Ridicolizzati i Magi, percossi gli Apostoli. “Anche i successori degli Apostoli- dice il Papa- devono attendersi di essere ripetutamente percossi, in maniera moderna, se non cessano di annunciare in modo udibile e comprensibile il Vangelo di Gesù Cristo. E allora possono essere lieti di essere stati giudicati degni di subire oltraggi per Lui. Naturalmente vogliamo, come gli Apostoli, convincere la gente e, in questo senso, ottenerne l’approvazione. Naturalmente non provochiamo, ma tutt’al contrario invitiamo tutti ad entrare nella gioia della verità che indica la strada. L’approvazione delle opinioni dominanti, però, non è il criterio a cui ci sottomettiamo. Il criterio è Lui stesso: il Signore. Se difendiamo la sua causa, conquisteremo, grazie a Dio, sempre di nuovo persone per la via del Vangelo. Ma inevitabilmente saremo anche percossi da coloro che, con la loro vita, sono in contrasto col Vangelo, e allora possiamo essere grati di essere giudicati degni di partecipare alla Passione di Cristo.”
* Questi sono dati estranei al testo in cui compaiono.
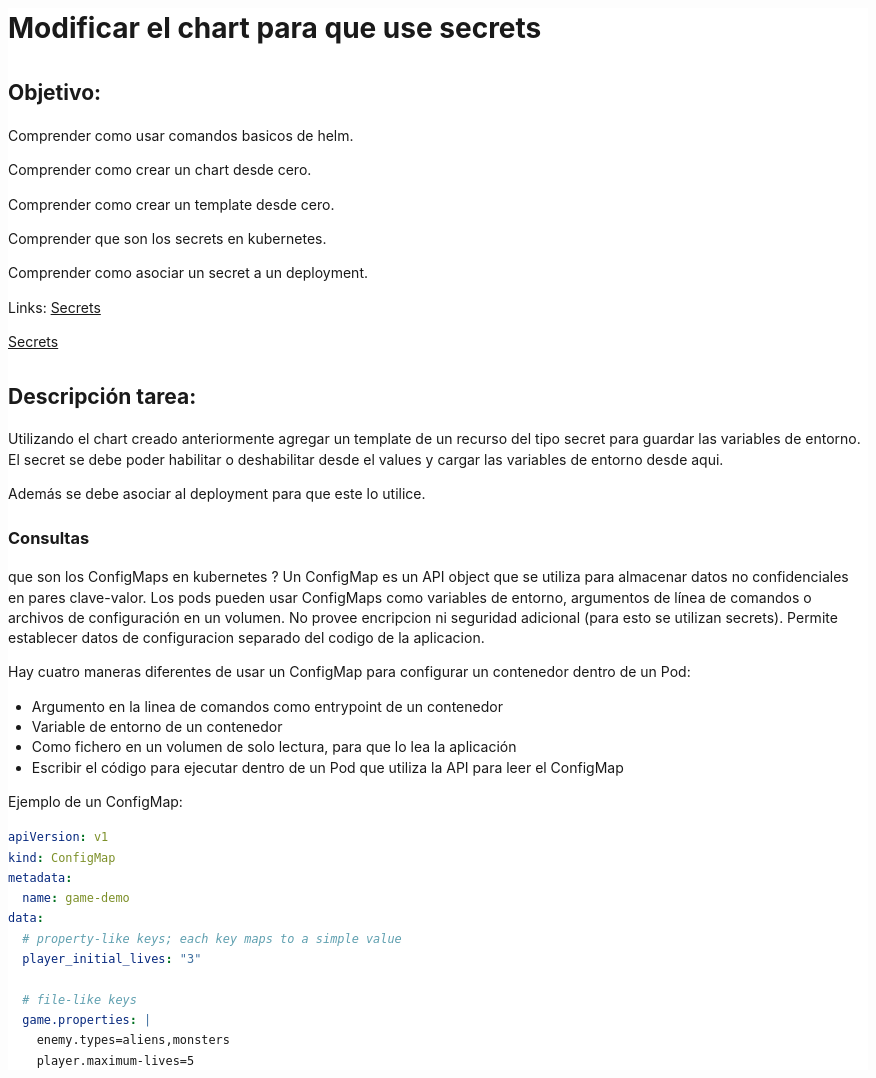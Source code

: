 # Modificar el chart para que use secrets

## Objetivo:
Comprender como usar comandos basicos de helm.

Comprender como crear un chart desde cero.

Comprender como crear un template desde cero.

Comprender que son los secrets en kubernetes.

Comprender como asociar un secret a un deployment.

Links:
[Secrets](https://kubernetes.io/docs/concepts/configuration/secret/#using-secrets-as-environment-variables) 

[Secrets](https://kubernetes.io/docs/concepts/configuration/secret/#use-case-as-container-environment-variables) 

## Descripción tarea:
Utilizando el chart creado anteriormente agregar un template de un recurso del tipo secret para guardar las variables de entorno. El secret se debe poder habilitar o deshabilitar desde el values y cargar las variables de entorno desde aqui.

Además se debe asociar al deployment para que este lo utilice.

### Consultas
que son los ConfigMaps en kubernetes ?
Un ConfigMap es un API object que se utiliza para almacenar datos no confidenciales en pares clave-valor. Los pods pueden usar ConfigMaps como variables de entorno, argumentos de línea de comandos o archivos de configuración en un volumen. No provee encripcion ni seguridad adicional (para esto se utilizan secrets). Permite establecer datos de configuracion separado del codigo de la aplicacion.


Hay cuatro maneras diferentes de usar un ConfigMap para configurar un contenedor dentro de un Pod:

- Argumento en la linea de comandos como entrypoint de un contenedor
- Variable de entorno de un contenedor
- Como fichero en un volumen de solo lectura, para que lo lea la aplicación
- Escribir el código para ejecutar dentro de un Pod que utiliza la API para leer el ConfigMap

Ejemplo de un ConfigMap:
```yaml
apiVersion: v1
kind: ConfigMap
metadata:
  name: game-demo
data:
  # property-like keys; each key maps to a simple value
  player_initial_lives: "3"

  # file-like keys
  game.properties: |
    enemy.types=aliens,monsters
    player.maximum-lives=5    
```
Torna ai Magi ai quei pellegrini della fede che “sono diventati essi stessi stelle che brillano nel cielo della storia e ci indicano la strada” come i santi, “vere costellazioni di Dio che illumino le notti di questo mondo e ci guidano”. E ai nuovi vescovi dice: “Se vivrete con Cristo, a Lui nuovamente legati nel Sacramento, allora anche voi diventerete sapienti. Allora diventerete astri che precedono gli uomini e indicano loro la via giusta della vita.”
Al termine dell’ omelia è iniziato il rito della ordinazione, con il canto del Veni Creator, le promesse degli eletti, il canto delle Litanie dei Santi, la imposizione delle mani, l’unzione della fronte e la consegna delle insegne e del Vangelo. C’è tutto nelle parole del Rito solenne e profondo che porta alla pienezza del sacerdozio.
La messa prosegue con la liturgia eucaristica, e allo scambio della pace ogni vescovo appena ordinato viena salutato da alcuni vescovi a lui più vicini. Un segno dell’ accoglienza nel Collegio Episcopale.
Al termine della messa si canta il Te Deum.